En una sinsalida colocaron al general Mendieta los organizadores del peregrinaje al “santuario” de La Habana.

Mi general Luis Herlindo no hubiera querido asistir —es cosa que yo pienso—: los casi 12 años de campo de concentración le produjeron tanto dolor que no hubiera querido verse frente a frente con los centinelas de la barbarie. Pero quizás su compromiso con la paz lo hizo recapacitar y tragarse el sapo de hallarse en Cuba, donde se le requería por su categoría y significación.

Los jefes mismos de la guerrilla le desconocen su calidad de víctima. Para ellos es un prisionero de guerra, sorprendido y hecho preso con las armas en la mano. Lo de prisionero, como resultado de una rendición y de un previo combate, tiene su razón de ser.

Pero los prisioneros de guerra no permanecen detenidos por largos años. Son circunstanciales, para un lapso corto, nunca de doce años y sin ninguna de las consideraciones que prescriben los protocolos de Ginebra para este tipo de retenidos. Una retención así toma otro cariz.

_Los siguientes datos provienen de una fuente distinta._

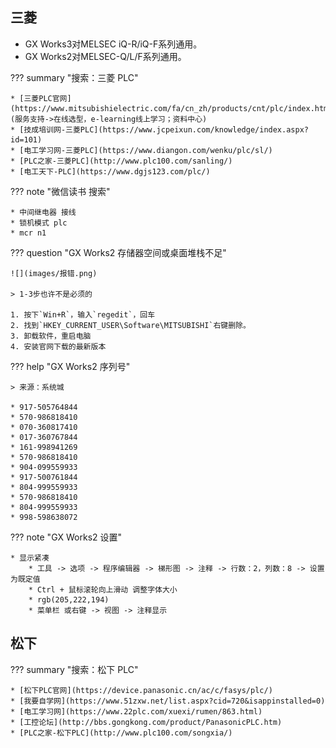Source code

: 
## 三菱

* GX Works3对MELSEC iQ-R/iQ-F系列通用。
* GX Works2对MELSEC-Q/L/F系列通用。


??? summary "搜索：三菱 PLC"

    * [三菱PLC官网](https://www.mitsubishielectric.com/fa/cn_zh/products/cnt/plc/index.html)(服务支持->在线选型，e-learning线上学习；资料中心)
    * [技成培训网-三菱PLC](https://www.jcpeixun.com/knowledge/index.aspx?id=101)
    * [电工学习网-三菱PLC](https://www.diangon.com/wenku/plc/sl/)
    * [PLC之家-三菱PLC](http://www.plc100.com/sanling/)
    * [电工天下-PLC](https://www.dgjs123.com/plc/)

??? note "微信读书 搜索"

    * 中间继电器 接线
    * 锁机模式 plc
    * mcr n1

??? question "GX Works2 存储器空间或桌面堆栈不足"

    ![](images/报错.png)

    > 1-3步也许不是必须的

    1. 按下`Win+R`，输入`regedit`，回车
    2. 找到`HKEY_CURRENT_USER\Software\MITSUBISHI`右键删除。
    3. 卸载软件，重启电脑
    4. 安装官网下载的最新版本

??? help "GX Works2 序列号"

    > 来源：系统城

    * 917-505764844
    * 570-986818410
    * 070-360817410
    * 017-360767844
    * 161-998941269
    * 570-986818410
    * 904-099559933
    * 917-500761844
    * 804-999559933
    * 570-986818410
    * 804-999559933
    * 998-598638072

??? note "GX Works2 设置"

    * 显示紧凑
        * 工具 -> 选项 -> 程序编辑器 -> 梯形图 -> 注释 -> 行数：2，列数：8 -> 设置为既定值
        * Ctrl + 鼠标滚轮向上滑动 调整字体大小
        * rgb(205,222,194)
        * 菜单栏 或右键 -> 视图 -> 注释显示

## 松下

??? summary "搜索：松下 PLC"

    * [松下PLC官网](https://device.panasonic.cn/ac/c/fasys/plc/)
    * [我要自学网](https://www.51zxw.net/list.aspx?cid=720&isappinstalled=0)
    * [电工学习网](https://www.22plc.com/xuexi/rumen/863.html)
    * [工控论坛](http://bbs.gongkong.com/product/PanasonicPLC.htm)
    * [PLC之家-松下PLC](http://www.plc100.com/songxia/)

Doce años bajo cadenas, sin respeto alguno por su dignidad, en humillante sujeción. Si mi general Luis Herlindo, héroe de la legitimidad, no fue una víctima de la organización insurgente que lo retuvo, no sé cómo podría llamársele. Distinta es la suerte de combatientes del otro lado, penalizados en cárceles urbanas, con apego a legislaciones sancionatorias, vigiladas por el derecho humanitario, con visitas familiares, con abogados y favorecimientos penales.

A ese laberinto de negociaciones llegó nuestro general frunciendo el ceño y confesando luego que la sensación de encontrarse con sus captores fue similar a la de hallarse bajo su dominio en la selva. Se atrevió a decir unas cuantas palabras, que transcribe la prensa, a manera de exigencias a quienes ahora quieren ser pacíficos.

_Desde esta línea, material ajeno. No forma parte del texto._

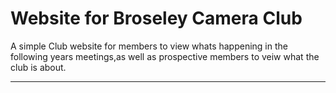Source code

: # Website for Broseley Camera Club
A simple Club website for members to view whats happening in the following years meetings,as well as prospective members to veiw what the club is about.


<hr/>


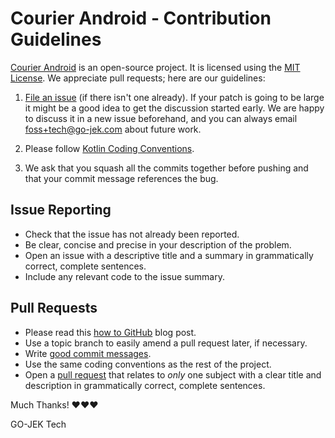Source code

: # Courier Android - Contribution Guidelines

[Courier Android][1] is an open-source project.
It is licensed using the [MIT License][2].
We appreciate pull requests; here are our guidelines:

1.  [File an issue][3]
    (if there isn't one already). If your patch
    is going to be large it might be a good idea to get the
    discussion started early.  We are happy to discuss it in a
    new issue beforehand, and you can always email
    <foss+tech@go-jek.com> about future work.

2.  Please follow [Kotlin Coding Conventions][4].

3.  We ask that you squash all the commits together before
    pushing and that your commit message references the bug.

## Issue Reporting
- Check that the issue has not already been reported.
- Be clear, concise and precise in your description of the problem.
- Open an issue with a descriptive title and a summary in grammatically correct,
  complete sentences.
- Include any relevant code to the issue summary.

## Pull Requests
- Please read this [how to GitHub][5] blog post.
- Use a topic branch to easily amend a pull request later, if necessary.
- Write [good commit messages][6].
- Use the same coding conventions as the rest of the project.
- Open a [pull request][7] that relates to *only* one subject with a clear title
  and description in grammatically correct, complete sentences.

Much Thanks! ❤❤❤

GO-JEK Tech

[1]: https://github.com/gojekfarm/courier-android
[2]: https://opensource.org/licenses/MIT
[3]: https://github.com/gojekfarm/courier-android/issues
[4]: https://kotlinlang.org/docs/coding-conventions.html
[5]: http://gun.io/blog/how-to-github-fork-branch-and-pull-request
[6]: http://tbaggery.com/2008/04/19/a-note-about-git-commit-messages.html
[7]: https://help.github.com/articles/using-pull-requests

Otras víctimas adolecen en su mayoría de timidez y cortedad. Guardan en lo más íntimo su profundo dolor y su rabia por la injusticia que se cebó en ellas, pero aletargada por el temor reverencial a los grandes señores de la mesa de Cuba, a los Roy Chaderton, Humbertos de la Calle, Márquez, Catatumbos y demás, así como a la isla misma, donde han pisado tierra, sede del más reconocido dictador de América, si es que ya no está haciendo cuentas.

Le oí decir a monseñor Luis Augusto Castro, seleccionador de víctimas, entre otros, que no se había incluido a Clara Rojas, la más contestataria de todas ellas, por su condición oficial de congresista, pero en la tercera ronda vemos al gobernador del Meta, Alan Jara, a quien posiblemente consideran más conciliador. La inexplicable mezcla de víctimas de criminales o de combatientes de distinta índole es una de las injurias que está infiriendo el proceso de paz a la lógica y al sentimiento de la Nación.